Records from a collection:

%%

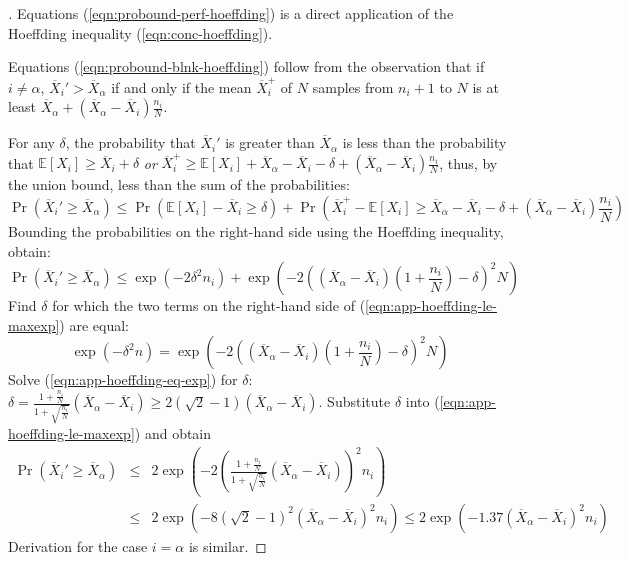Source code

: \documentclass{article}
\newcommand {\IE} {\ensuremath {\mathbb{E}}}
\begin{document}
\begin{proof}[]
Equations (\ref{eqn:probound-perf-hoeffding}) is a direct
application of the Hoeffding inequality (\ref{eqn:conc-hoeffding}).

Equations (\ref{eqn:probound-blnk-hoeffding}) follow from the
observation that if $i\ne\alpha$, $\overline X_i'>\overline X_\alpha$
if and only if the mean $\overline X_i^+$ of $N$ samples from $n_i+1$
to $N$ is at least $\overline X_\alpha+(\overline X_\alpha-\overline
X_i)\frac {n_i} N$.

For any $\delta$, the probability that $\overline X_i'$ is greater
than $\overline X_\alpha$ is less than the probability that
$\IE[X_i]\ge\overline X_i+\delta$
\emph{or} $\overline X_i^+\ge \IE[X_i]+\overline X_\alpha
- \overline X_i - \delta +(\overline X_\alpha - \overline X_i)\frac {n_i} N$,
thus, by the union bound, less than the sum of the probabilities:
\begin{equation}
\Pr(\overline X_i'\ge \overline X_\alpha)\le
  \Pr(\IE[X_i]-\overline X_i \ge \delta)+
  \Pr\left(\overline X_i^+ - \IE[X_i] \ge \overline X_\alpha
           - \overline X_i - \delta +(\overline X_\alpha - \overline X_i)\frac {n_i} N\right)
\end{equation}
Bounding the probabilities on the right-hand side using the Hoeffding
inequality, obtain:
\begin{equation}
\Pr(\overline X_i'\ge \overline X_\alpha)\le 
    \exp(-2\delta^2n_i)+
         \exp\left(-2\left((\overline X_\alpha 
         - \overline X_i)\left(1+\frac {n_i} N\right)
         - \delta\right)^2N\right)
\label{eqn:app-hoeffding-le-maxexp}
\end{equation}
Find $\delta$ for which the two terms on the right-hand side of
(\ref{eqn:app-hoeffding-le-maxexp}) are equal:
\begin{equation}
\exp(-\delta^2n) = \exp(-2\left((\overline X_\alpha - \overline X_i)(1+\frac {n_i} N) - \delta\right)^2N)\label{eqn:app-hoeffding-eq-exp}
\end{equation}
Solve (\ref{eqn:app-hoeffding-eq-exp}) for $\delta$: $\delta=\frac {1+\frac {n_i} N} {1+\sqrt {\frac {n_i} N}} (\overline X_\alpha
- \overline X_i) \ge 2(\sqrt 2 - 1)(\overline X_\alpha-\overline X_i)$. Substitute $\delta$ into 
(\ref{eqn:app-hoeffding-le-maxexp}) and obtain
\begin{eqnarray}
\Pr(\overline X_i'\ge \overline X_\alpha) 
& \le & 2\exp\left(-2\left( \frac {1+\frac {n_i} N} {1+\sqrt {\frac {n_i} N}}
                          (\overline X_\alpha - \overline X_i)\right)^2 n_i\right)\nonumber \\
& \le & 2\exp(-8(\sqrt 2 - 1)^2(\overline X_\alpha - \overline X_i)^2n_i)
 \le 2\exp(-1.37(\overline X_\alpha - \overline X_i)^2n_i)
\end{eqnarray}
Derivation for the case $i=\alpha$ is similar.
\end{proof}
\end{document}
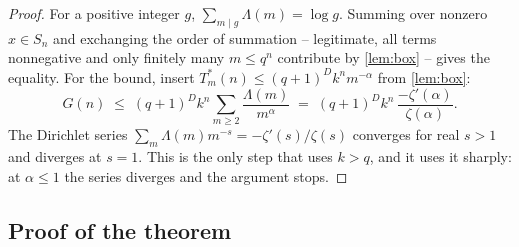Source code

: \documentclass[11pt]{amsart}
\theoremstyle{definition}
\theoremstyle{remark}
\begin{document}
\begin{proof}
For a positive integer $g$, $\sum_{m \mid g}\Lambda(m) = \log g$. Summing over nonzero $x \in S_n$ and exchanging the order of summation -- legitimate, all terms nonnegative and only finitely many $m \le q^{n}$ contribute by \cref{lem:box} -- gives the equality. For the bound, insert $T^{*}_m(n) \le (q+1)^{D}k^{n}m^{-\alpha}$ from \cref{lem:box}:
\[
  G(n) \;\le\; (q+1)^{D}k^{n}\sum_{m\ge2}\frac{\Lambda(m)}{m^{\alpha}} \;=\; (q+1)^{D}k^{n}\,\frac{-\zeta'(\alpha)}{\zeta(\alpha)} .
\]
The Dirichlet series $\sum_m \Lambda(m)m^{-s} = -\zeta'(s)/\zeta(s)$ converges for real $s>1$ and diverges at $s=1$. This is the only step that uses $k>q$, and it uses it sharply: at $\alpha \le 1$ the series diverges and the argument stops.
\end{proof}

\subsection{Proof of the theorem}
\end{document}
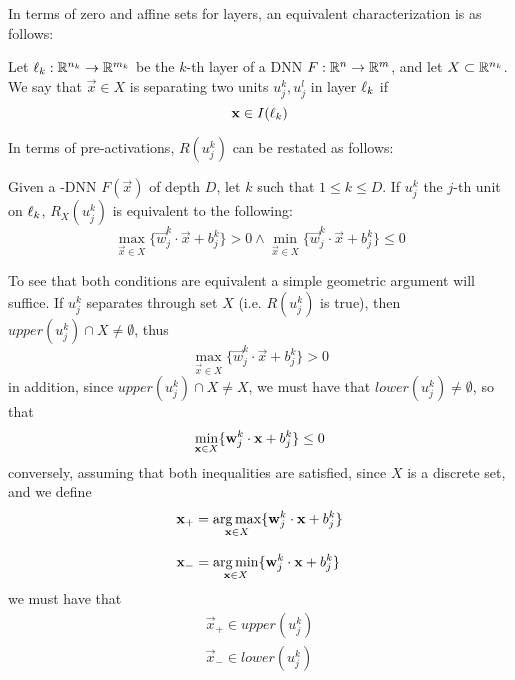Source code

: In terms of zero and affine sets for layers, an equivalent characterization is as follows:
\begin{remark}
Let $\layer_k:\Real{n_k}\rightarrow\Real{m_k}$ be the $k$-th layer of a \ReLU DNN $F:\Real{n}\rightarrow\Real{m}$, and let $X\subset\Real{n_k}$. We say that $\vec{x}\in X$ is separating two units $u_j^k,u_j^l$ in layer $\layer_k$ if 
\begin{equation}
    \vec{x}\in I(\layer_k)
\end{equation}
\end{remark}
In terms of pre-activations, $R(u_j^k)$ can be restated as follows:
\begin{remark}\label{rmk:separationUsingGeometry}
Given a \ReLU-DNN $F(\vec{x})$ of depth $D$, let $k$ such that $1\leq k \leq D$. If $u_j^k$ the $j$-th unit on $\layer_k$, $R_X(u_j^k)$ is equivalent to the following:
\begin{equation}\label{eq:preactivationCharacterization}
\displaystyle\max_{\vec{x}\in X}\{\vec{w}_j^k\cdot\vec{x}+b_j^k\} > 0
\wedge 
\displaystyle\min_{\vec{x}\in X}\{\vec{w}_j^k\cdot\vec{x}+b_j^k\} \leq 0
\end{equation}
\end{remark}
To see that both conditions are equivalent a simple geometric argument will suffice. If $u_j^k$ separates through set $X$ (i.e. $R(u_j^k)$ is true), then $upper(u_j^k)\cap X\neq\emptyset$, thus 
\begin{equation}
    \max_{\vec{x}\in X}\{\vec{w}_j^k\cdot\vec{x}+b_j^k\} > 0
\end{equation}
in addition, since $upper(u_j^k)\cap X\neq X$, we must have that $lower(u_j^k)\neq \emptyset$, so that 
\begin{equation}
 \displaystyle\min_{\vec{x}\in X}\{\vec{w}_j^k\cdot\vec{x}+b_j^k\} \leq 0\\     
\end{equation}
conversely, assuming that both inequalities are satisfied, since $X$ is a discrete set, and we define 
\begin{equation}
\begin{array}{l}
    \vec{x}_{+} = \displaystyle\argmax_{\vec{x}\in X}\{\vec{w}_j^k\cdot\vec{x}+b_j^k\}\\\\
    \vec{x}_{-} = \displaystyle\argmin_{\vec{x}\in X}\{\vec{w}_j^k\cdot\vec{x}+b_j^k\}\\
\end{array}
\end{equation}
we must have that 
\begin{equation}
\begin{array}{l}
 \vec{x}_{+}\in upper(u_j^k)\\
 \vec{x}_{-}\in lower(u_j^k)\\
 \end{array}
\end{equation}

%%

- Action item
Please return a copy of each line in the entries that has the string "left".

- Result
  \Pr\left(\overline X_i^+ - \IE[X_i] \ge \overline X_\alpha
         \exp\left(-2\left((\overline X_\alpha 
         - \overline X_i)\left(1+\frac {n_i} N\right)
\exp(-\delta^2n) = \exp(-2\left((\overline X_\alpha - \overline X_i)(1+\frac {n_i} N) - \delta\right)^2N)\label{eqn:app-hoeffding-eq-exp}
& \le & 2\exp\left(-2\left( \frac {1+\frac {n_i} N} {1+\sqrt {\frac {n_i} N}}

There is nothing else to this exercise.